* YOUR GOAL
The copy must run from the first line of the entries below through the line containing "router or operating system kernel.", restated word for word, with pictures left out.

[Plain-text document sources]
_____

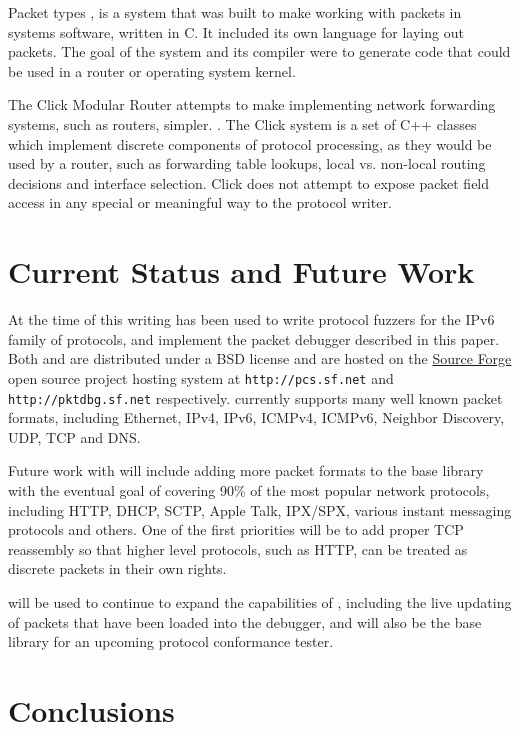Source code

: \documentclass{sig-alternate-10pt}
\begin{document}
Packet types \cite{mccann:sigcomm00}, is a system that was built to
make working with packets in systems software, written in C.  It
included its own language for laying out packets.  The goal of the
system and its compiler were to generate code that could be used in a
router or operating system kernel.

The Click Modular Router \cite{kohler:tocs00} attempts to make
implementing network forwarding systems, such as routers, simpler. .
The Click system is a set of C++ classes which implement discrete
components of protocol processing, as they would be used by a router,
such as forwarding table lookups, local vs. non-local routing
decisions and interface selection.  Click does not attempt to expose
packet field access in any special or meaningful way to the protocol
writer.

\section{Current Status and Future Work}
\label{sec:future-work}

At the time of this writing  has been used to write
protocol fuzzers for the IPv6 family of protocols, and implement the
packet debugger described in this paper.  Both  and
 are distributed under a BSD license and are hosted on
the \href{http://www.sf.net}{Source Forge} open source project hosting
system at \verb|http://pcs.sf.net| and \verb|http://pktdbg.sf.net|
respectively.   currently supports many well known packet
formats, including Ethernet, IPv4, IPv6, ICMPv4, ICMPv6, Neighbor
Discovery, UDP, TCP and DNS.

Future work with  will include adding more packet formats
to the base library with the eventual goal of covering 90\% of the
most popular network protocols, including HTTP, DHCP, SCTP, Apple
Talk, IPX/SPX, various instant messaging protocols and others.  One of
the first priorities will be to add proper TCP reassembly so that
higher level protocols, such as HTTP, can be treated as discrete
packets in their own rights.

 will be used to continue to expand the capabilities of
, including the live updating of packets that have been
loaded into the debugger, and will also be the base library for an
upcoming protocol conformance tester.

\section{Conclusions}
\label{sec:conclusions}
\end{document}
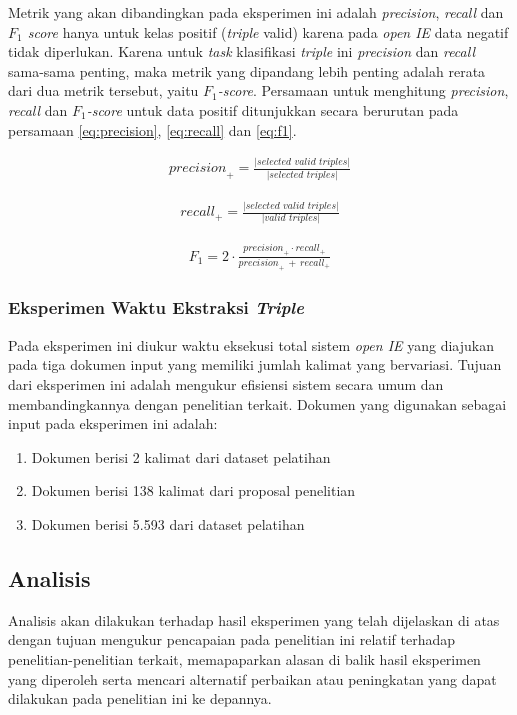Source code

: Metrik yang akan dibandingkan pada eksperimen ini adalah \textit{precision}, \textit{recall} dan \textit{$F_1$ score} hanya untuk kelas positif (\textit{triple} valid) karena pada \textit{open IE} data negatif tidak diperlukan. Karena untuk \textit{task} klasifikasi \textit{triple} ini \textit{precision} dan \textit{recall} sama-sama penting, maka metrik yang dipandang lebih penting adalah rerata dari dua metrik tersebut, yaitu \textit{$F_1$-score}. Persamaan untuk menghitung \textit{precision}, \textit{recall} dan \textit{$F_1$-score} untuk data positif ditunjukkan secara berurutan pada persamaan \ref{eq:precision}, \ref{eq:recall} dan \ref{eq:f1}.

\noindent \begin{align}\label{eq:precision}
	\textit{precision}_+ = \frac{|\textit{selected valid triples}|}{|\textit{selected triples}|}
\end{align}

\noindent \begin{align}\label{eq:recall}
	\textit{recall}_+ = \frac{|\textit{selected valid triples}|}{|\textit{valid triples}|}
\end{align}

\noindent \begin{align}\label{eq:f1}
	F_{1} = 2 \cdot \frac{\textit{precision}_+ \cdot \textit{recall}_+ }{ \textit{precision}_+ \, + \, \textit{recall}_+}
\end{align}


\subsubsection{Eksperimen Waktu Ekstraksi \textit{Triple}}

Pada eksperimen ini diukur waktu eksekusi total sistem \textit{open IE} yang diajukan pada tiga dokumen input yang memiliki jumlah kalimat yang bervariasi. Tujuan dari eksperimen ini adalah mengukur efisiensi sistem secara umum dan membandingkannya dengan penelitian terkait. Dokumen yang digunakan sebagai input pada eksperimen ini adalah:

\begin{enumerate}
\item Dokumen berisi 2 kalimat dari dataset pelatihan
\item Dokumen berisi 138 kalimat dari proposal penelitian
\item Dokumen berisi 5.593 dari dataset pelatihan
\end{enumerate}

\subsection{Analisis}

Analisis akan dilakukan terhadap hasil eksperimen yang telah dijelaskan di atas dengan tujuan mengukur pencapaian pada penelitian ini relatif terhadap penelitian-penelitian terkait, memapaparkan alasan di balik hasil eksperimen yang diperoleh serta mencari alternatif perbaikan atau peningkatan yang dapat dilakukan pada penelitian ini ke depannya.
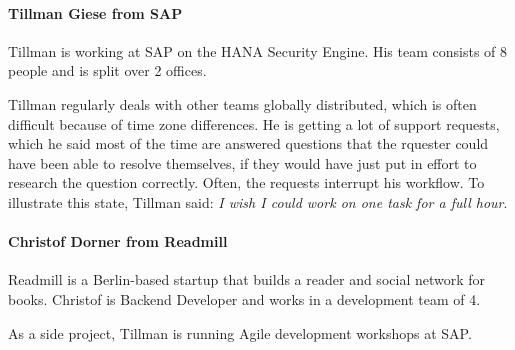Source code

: \paragraph{Tillman Giese from SAP}
Tillman is working at SAP on the HANA Security Engine. His team consists of 8 people and is split over 2 offices.

Tillman regularly deals with other teams globally distributed, which is often difficult because of time zone differences. He is getting a lot of support requests, which he said most of the time are answered questions that the rquester could have been able to resolve themselves, if they would have just put in effort to research the question correctly. Often, the requests interrupt his workflow. To illustrate this state, Tillman said: \emph{I wish I could work on one task for a full hour}.

\paragraph{Christof Dorner from Readmill}
Readmill is a Berlin-based startup that builds a reader and social network for books. Christof is Backend Developer and works in a development team of 4.



As a side project, Tillman is running Agile development workshops at SAP.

_____

* TASK SOLUTION
Source code

: \documentclass{sig-alternate-10pt}
\begin{document}
Packet types \cite{mccann:sigcomm00}, is a system that was built to
make working with packets in systems software, written in C.  It
included its own language for laying out packets.  The goal of the
system and its compiler were to generate code that could be used in a
router or operating system kernel.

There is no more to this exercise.